For many years, one of my key job responsibilities has been to share information with families across Kentucky on the importance of saving for college. My official title is “KESPT program administrator” which means that I have oversight of the state’s 529 college savings plan, the Kentucky Education Savings Plan Trust (KESPT).

My wife and I have a daughter who will be entering college soon, so other parents often ask me if our family invested in a 529 plan. I love answering that question because first of all, the answer is, “Yes!” And secondly, it gives me the opportunity to share with other families how easy saving for college can be.

By making small adjustments over the past 16 years, my family saved more than $57,400 for our daughter’s 529 college savings fund. In most cases, our family did not notice any difference in our lifestyle or monthly budget. Here is how we did it:

1.    Payroll Deduction – Our family set up payroll deduction into our daughter’s 529 account with my employer 16 years ago. Average amount contributed per pay period was $25 x 24 paydays = $600 a year x 16 years=  $9,600

2.    Diaper Money – Once my daughter was out of diapers, we directed the diaper money to her college savings fund.  Monthly diaper budget was $40 x 12 months = $480 a year x 12 years=  $5,760

3.    Day Care Money – After our daughter started public school at the age of five and no longer attended day care, our family directed 25% of our day care budget toward college savings: $50 x 12 months = $600 a year x 10 years=  $6,000

4.    Coffee Shop Money – Seven years ago, our family decided to cut back our coffee shop visits to once per week and directed the difference in cost to college savings. Monthly Coffee savings was  $10 x 12 months = $120 a year x 7 years=  $840

5.    Water vs. Soft Drinks – When dining out, our family chose to order water with meals instead of soft drinks. Not only was this a healthier choice, it allowed us to direct the savings to our daughter’s college fund: Monthly soft drink savings was $30 x 12 months = $360 a year x 15 years=  $5,400

6.    Land-line savings – Nine years ago, our family discontinued our telephone land line service and directed the savings into our daughter’s 529 plan. Monthly land-line savings of $34.70 x 12 per months = $416.40 a year x 9 years=  $3,747.60

7.    Car Payment – When our family paid off our 2001 vehicle in 2006, we directed 25% of the car payment to our daughter’s 529 plan. $49.75 x 12 months = $597 a year x  9 years=  $5,373

8.    After School Program – When our daughter entered middle school six years ago and she no longer needed an after school program, we directed half the monthly cost to her 529 plan account. $50 x 12 months = $600 a year x 6 years=  $3,600

9.    Hobby Job Income – About 10 years ago, our family started to invest our “hobby job” income into our daughter’s 529 plan. Some years the income was modest and other years it was over $1,000. Average annual hobby job income of $500 x 10 years = $5,000.

10.    Brown Bag Lunches – My wife and I bring bag lunches to work three times a week.

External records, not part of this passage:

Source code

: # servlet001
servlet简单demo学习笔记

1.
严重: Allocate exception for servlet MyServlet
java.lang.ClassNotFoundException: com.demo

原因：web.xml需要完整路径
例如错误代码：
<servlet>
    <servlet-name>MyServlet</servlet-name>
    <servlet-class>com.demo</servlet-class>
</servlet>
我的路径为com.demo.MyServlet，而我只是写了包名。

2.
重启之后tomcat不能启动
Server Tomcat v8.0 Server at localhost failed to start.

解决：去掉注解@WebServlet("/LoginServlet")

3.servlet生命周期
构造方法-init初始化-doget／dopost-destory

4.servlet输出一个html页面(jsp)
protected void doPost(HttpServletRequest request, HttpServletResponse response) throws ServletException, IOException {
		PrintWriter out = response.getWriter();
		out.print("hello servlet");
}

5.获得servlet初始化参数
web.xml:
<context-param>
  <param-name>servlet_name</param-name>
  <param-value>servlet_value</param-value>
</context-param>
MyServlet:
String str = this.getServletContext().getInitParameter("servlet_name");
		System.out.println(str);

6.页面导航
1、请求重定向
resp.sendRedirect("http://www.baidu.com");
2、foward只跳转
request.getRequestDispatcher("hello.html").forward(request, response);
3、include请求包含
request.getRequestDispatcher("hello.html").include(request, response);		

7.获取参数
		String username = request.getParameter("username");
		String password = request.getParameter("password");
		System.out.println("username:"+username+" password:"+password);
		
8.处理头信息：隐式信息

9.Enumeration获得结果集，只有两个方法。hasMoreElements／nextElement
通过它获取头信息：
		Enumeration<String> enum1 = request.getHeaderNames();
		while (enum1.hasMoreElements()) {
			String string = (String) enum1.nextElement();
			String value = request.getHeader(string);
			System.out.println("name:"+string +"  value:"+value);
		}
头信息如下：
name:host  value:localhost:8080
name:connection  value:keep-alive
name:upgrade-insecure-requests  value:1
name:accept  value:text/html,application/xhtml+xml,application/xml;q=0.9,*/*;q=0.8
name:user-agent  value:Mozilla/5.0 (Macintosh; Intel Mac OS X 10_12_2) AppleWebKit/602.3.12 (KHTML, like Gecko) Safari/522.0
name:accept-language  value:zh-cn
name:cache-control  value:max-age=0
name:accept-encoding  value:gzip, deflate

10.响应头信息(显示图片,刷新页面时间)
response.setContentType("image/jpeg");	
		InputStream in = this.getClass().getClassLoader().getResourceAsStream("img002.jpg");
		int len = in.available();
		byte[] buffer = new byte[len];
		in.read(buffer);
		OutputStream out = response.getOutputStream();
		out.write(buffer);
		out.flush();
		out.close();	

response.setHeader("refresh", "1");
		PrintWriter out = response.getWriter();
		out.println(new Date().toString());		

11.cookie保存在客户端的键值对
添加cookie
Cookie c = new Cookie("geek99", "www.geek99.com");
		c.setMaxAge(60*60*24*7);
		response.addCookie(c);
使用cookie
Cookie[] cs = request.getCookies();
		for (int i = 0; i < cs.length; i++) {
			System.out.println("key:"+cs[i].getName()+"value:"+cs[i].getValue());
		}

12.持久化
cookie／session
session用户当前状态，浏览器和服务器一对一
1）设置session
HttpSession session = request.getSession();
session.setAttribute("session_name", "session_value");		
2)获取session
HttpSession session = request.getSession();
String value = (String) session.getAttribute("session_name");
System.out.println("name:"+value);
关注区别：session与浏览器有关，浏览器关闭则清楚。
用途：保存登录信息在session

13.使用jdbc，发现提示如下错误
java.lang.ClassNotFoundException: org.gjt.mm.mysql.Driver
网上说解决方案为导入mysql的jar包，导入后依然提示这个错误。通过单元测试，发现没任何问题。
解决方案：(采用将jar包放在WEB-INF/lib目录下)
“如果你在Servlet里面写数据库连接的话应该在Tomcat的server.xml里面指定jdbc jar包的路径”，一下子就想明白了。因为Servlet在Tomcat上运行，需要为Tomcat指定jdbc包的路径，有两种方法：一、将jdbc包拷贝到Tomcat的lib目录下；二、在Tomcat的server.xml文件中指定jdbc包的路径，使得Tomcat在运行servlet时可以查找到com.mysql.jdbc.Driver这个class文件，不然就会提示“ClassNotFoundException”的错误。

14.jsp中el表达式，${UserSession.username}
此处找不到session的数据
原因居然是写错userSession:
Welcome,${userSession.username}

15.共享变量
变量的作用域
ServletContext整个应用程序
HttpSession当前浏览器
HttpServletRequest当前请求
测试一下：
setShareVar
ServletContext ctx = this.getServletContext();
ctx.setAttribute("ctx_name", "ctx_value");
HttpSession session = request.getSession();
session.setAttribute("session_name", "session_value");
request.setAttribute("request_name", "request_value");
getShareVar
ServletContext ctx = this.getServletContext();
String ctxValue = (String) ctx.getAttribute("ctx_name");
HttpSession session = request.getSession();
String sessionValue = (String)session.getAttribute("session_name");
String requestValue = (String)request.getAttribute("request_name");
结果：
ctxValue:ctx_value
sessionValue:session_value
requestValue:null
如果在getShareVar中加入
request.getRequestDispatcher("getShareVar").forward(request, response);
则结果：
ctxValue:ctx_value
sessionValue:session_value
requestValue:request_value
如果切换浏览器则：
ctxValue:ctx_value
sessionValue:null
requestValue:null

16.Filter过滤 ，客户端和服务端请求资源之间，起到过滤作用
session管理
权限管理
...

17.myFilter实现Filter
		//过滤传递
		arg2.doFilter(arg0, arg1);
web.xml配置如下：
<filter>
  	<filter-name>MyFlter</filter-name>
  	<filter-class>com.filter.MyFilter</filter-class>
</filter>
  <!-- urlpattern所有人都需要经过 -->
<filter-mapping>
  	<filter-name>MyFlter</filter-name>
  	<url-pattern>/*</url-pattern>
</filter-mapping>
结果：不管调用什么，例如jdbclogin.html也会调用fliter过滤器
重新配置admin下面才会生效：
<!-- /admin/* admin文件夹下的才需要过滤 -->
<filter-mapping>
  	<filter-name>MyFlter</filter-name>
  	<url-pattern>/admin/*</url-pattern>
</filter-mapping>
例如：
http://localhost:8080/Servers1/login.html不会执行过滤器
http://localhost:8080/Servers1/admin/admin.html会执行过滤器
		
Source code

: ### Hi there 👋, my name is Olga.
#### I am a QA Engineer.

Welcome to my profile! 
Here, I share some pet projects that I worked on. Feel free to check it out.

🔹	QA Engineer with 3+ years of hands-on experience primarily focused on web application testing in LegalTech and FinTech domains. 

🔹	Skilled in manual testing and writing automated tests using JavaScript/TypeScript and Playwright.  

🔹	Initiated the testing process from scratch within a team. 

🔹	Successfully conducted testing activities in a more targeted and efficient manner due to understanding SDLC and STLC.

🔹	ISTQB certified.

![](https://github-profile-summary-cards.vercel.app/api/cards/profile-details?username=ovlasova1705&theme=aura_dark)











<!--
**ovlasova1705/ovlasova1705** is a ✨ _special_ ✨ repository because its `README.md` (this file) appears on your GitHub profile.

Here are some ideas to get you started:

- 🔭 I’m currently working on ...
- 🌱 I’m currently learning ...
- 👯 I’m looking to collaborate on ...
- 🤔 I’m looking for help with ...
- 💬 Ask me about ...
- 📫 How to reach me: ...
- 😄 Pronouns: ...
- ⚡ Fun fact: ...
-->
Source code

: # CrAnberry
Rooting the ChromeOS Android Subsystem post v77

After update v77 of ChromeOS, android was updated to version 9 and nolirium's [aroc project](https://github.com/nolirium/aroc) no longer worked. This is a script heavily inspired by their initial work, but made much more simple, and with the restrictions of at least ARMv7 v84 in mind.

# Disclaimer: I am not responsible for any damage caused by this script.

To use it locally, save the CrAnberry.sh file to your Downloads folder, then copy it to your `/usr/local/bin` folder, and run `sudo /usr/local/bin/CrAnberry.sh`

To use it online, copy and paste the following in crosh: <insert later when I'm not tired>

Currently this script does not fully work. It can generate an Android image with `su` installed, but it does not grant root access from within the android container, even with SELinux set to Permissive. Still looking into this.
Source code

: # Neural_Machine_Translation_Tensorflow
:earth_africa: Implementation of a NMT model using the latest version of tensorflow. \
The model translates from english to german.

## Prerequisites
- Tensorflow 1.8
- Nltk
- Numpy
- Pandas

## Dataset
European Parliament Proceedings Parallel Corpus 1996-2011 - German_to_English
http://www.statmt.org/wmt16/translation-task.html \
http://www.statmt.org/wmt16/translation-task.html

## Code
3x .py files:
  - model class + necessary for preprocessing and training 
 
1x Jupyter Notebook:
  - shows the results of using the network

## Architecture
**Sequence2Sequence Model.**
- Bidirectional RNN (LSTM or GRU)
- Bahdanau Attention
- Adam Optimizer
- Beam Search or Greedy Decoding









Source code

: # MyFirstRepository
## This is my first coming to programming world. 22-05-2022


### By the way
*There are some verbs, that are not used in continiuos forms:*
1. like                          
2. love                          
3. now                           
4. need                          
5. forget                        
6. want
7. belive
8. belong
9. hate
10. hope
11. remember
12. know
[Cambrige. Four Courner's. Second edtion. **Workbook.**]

That savings is directed into our daughter’s 529 plan: $15 x 50 weeks = $750 a year x 16 years=  $12,000

With very little effort, we were able to direct a considerable amount of money to our daughter’s college savings account over a 16-year period. We’ll be sending her off to college with financial peace of mind, which is priceless. If our family can do it, yours can, too!

David Lawhorn is the plan administrator for the Kentucky Education Savings Plan Trust and his wife of 22 years has been a public school teacher and high school guidance counselor during their 16-year college savings mission for their daughter.